Exercise description ▸ Gather every line below where "itemName" appears.

Data shown ▸
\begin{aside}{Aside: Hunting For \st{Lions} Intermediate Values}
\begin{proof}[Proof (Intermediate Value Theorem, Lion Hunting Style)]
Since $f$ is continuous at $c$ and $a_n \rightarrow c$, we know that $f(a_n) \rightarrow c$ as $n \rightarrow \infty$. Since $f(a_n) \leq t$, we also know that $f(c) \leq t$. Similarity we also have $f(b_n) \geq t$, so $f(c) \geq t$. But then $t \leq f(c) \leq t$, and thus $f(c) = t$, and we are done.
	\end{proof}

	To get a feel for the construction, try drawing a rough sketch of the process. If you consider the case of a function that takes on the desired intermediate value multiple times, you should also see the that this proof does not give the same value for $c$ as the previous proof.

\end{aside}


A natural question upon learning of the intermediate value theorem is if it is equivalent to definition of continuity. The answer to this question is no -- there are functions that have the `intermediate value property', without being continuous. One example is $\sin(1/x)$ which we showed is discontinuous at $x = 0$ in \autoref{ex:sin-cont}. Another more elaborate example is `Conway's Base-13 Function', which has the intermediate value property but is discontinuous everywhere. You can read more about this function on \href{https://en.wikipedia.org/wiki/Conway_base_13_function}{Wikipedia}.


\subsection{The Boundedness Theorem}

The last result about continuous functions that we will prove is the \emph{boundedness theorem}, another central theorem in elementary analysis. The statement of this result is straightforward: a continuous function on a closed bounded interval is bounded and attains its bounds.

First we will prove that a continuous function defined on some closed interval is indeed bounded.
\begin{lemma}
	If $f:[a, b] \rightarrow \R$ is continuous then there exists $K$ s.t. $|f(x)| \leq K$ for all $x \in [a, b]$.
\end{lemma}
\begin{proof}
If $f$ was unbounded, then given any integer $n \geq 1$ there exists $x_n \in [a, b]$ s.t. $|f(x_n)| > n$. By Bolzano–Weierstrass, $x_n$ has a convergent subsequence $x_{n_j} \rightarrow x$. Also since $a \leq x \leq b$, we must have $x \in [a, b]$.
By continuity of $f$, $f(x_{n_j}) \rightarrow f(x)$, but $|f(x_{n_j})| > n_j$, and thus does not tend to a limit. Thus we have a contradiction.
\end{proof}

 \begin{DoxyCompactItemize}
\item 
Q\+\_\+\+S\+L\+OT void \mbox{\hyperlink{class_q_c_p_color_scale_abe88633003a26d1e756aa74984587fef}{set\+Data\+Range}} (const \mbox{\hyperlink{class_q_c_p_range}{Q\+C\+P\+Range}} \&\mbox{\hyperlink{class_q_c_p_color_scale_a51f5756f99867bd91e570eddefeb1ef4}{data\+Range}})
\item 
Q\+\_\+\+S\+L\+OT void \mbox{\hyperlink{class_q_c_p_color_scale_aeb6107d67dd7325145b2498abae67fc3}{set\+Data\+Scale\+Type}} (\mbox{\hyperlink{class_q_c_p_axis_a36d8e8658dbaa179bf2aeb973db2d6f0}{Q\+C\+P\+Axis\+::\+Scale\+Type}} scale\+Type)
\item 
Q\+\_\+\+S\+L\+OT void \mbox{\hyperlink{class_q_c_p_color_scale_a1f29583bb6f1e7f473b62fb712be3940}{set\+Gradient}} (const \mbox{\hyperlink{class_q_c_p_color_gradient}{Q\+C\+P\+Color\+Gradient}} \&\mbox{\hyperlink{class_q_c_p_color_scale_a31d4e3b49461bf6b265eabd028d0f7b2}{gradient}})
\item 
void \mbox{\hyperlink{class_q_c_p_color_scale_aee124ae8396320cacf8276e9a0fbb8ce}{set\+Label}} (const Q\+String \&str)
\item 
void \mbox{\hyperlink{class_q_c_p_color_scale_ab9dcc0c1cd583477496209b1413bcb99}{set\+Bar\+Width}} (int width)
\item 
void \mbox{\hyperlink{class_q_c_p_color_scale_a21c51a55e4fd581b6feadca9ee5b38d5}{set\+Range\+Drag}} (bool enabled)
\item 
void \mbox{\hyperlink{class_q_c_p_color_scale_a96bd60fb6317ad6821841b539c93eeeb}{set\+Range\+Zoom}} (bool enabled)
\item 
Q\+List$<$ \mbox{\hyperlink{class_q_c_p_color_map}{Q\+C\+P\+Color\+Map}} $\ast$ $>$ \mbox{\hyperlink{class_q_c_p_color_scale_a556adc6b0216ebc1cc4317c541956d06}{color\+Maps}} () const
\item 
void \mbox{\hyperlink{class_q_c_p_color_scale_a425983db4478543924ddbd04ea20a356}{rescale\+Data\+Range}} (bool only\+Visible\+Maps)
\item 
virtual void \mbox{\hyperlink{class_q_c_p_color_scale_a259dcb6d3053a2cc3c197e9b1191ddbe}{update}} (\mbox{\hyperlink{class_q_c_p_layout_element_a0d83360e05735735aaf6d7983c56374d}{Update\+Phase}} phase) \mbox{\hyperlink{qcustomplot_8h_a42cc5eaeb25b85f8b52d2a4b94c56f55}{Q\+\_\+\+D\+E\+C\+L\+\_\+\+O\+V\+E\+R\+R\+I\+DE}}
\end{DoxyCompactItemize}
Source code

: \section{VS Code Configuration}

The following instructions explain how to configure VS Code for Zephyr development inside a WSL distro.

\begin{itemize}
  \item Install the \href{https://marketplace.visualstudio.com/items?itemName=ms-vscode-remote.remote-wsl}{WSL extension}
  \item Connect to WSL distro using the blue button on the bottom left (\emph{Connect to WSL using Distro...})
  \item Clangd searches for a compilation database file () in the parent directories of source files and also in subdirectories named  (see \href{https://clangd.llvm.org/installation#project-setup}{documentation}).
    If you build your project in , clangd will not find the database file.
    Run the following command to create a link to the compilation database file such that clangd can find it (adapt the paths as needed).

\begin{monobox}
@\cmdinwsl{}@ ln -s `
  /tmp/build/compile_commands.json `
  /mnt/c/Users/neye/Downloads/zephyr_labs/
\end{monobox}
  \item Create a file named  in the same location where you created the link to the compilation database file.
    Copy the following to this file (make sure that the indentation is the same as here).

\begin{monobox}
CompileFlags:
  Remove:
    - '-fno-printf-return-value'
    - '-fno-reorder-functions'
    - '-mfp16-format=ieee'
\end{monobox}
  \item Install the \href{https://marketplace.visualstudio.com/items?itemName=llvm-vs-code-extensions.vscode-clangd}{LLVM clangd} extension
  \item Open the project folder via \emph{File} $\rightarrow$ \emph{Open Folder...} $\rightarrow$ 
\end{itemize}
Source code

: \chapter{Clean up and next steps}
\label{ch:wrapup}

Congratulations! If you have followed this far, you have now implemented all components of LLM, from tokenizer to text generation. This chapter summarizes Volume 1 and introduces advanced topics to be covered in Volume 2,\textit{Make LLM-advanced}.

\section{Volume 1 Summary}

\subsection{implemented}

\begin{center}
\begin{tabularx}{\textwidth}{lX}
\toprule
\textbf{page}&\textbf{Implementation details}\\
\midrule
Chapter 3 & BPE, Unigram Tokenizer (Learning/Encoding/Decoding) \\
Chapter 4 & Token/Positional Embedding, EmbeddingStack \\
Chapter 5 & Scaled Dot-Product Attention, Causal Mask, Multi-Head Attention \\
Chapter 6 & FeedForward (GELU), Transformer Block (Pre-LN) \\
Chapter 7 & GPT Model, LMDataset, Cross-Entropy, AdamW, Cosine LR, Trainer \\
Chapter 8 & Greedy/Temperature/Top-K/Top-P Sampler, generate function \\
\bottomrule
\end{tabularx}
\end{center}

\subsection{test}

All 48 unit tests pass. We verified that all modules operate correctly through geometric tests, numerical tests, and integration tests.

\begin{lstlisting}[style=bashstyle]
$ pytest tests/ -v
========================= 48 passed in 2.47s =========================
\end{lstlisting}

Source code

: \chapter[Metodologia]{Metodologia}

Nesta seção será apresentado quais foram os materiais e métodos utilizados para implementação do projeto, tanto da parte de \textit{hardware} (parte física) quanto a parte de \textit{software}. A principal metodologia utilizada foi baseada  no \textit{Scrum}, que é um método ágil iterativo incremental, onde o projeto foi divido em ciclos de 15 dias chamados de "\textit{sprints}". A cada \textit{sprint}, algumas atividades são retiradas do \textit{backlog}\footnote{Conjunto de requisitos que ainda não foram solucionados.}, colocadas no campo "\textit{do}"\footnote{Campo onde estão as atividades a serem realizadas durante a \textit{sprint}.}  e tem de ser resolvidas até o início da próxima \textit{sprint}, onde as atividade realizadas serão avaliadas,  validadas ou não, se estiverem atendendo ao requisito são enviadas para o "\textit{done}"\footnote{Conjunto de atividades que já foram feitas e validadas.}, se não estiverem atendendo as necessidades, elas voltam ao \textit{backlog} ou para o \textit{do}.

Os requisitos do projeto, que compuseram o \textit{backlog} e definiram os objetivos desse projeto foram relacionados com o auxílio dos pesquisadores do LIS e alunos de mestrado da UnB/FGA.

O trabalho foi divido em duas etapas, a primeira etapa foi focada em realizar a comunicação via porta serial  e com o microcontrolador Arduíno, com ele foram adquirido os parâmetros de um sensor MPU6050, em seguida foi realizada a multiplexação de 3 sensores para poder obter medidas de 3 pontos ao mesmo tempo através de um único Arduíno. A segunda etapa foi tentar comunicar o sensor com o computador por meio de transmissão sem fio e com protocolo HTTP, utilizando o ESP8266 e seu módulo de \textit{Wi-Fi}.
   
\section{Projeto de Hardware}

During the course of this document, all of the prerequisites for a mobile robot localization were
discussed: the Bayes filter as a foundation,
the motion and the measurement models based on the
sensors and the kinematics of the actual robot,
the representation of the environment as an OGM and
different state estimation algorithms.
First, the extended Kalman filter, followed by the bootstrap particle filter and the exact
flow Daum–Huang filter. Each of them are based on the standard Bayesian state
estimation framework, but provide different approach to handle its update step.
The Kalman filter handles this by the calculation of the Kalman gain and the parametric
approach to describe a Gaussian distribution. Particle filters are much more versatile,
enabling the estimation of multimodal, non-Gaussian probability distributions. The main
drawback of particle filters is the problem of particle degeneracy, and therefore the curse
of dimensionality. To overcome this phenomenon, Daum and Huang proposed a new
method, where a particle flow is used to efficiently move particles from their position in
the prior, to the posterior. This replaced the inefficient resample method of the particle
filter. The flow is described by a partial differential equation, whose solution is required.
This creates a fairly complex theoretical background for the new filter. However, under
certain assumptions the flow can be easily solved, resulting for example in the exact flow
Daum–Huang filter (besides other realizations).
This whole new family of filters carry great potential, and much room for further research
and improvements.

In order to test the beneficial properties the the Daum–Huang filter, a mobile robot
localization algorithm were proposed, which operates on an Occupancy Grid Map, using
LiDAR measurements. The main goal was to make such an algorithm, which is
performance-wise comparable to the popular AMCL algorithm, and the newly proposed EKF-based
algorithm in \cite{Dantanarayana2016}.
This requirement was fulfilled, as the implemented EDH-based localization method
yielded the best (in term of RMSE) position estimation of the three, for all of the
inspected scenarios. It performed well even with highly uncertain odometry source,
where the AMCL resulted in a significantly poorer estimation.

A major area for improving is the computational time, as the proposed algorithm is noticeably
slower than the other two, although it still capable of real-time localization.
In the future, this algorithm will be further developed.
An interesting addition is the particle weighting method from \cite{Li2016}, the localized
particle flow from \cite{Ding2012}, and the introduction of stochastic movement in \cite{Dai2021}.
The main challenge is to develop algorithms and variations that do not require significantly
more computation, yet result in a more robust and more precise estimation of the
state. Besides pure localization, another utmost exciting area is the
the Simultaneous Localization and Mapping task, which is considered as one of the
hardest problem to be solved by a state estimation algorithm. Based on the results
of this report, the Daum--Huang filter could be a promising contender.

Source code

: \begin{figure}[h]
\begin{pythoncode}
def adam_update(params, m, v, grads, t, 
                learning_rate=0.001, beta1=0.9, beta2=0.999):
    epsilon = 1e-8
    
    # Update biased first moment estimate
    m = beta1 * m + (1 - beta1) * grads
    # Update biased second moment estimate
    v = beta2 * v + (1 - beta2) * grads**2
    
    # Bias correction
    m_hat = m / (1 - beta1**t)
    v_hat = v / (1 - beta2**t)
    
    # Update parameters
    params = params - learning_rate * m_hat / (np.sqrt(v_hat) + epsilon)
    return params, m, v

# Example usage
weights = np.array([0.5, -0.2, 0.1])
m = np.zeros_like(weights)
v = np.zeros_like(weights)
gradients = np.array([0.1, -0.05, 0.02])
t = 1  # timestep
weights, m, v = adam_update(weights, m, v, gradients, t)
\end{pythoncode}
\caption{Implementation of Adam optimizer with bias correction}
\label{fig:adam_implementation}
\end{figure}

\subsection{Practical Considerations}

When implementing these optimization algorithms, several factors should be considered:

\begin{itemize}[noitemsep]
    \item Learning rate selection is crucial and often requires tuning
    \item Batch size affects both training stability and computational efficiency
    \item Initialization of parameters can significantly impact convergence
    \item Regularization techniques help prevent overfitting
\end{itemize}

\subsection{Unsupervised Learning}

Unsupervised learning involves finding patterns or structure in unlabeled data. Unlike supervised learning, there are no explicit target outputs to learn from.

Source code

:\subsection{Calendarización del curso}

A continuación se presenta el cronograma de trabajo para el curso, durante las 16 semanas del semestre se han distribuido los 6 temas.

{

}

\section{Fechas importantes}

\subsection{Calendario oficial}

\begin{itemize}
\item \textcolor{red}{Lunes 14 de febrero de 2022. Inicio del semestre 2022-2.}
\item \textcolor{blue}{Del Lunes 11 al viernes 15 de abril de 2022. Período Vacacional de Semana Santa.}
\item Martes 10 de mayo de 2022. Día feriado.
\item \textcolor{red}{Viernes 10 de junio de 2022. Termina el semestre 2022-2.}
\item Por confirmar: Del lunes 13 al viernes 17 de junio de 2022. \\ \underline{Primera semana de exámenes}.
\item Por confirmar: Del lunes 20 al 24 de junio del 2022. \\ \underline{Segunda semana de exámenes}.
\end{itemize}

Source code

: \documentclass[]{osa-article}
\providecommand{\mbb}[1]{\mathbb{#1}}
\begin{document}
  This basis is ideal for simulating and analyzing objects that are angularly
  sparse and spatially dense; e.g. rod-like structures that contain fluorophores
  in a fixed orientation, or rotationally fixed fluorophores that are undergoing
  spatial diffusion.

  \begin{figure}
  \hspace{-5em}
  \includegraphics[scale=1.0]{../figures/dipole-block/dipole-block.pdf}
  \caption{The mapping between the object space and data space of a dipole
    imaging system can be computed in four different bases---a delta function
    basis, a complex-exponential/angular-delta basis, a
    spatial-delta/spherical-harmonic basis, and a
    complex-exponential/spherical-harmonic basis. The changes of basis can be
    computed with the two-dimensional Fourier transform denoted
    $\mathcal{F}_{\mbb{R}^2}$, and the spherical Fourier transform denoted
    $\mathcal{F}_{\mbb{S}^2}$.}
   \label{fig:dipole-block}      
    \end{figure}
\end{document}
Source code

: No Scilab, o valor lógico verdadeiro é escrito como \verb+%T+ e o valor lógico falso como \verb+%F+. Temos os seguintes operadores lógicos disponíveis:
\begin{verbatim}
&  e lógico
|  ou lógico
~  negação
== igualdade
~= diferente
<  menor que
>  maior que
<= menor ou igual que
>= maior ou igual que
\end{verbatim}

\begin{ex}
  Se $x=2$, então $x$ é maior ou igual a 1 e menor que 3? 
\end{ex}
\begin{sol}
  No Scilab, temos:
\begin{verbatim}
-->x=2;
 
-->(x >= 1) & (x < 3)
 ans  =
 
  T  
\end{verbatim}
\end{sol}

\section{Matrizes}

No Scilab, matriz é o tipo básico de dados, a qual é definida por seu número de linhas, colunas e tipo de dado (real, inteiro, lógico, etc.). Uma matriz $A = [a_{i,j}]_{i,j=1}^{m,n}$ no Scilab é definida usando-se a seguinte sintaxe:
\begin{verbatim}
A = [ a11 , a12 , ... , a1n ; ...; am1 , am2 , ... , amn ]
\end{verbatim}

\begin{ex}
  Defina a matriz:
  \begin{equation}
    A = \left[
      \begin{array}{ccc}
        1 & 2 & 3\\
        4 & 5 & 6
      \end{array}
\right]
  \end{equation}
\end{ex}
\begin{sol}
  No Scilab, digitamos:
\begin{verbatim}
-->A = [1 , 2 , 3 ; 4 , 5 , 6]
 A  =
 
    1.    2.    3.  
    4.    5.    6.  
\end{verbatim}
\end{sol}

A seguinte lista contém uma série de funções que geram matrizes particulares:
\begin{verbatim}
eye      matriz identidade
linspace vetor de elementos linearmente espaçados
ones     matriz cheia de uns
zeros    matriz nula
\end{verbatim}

Solution for this exercise ▸
  \item Install the \href{https://marketplace.visualstudio.com/items?itemName=ms-vscode-remote.remote-wsl}{WSL extension}
  \item Install the \href{https://marketplace.visualstudio.com/items?itemName=llvm-vs-code-extensions.vscode-clangd}{LLVM clangd} extension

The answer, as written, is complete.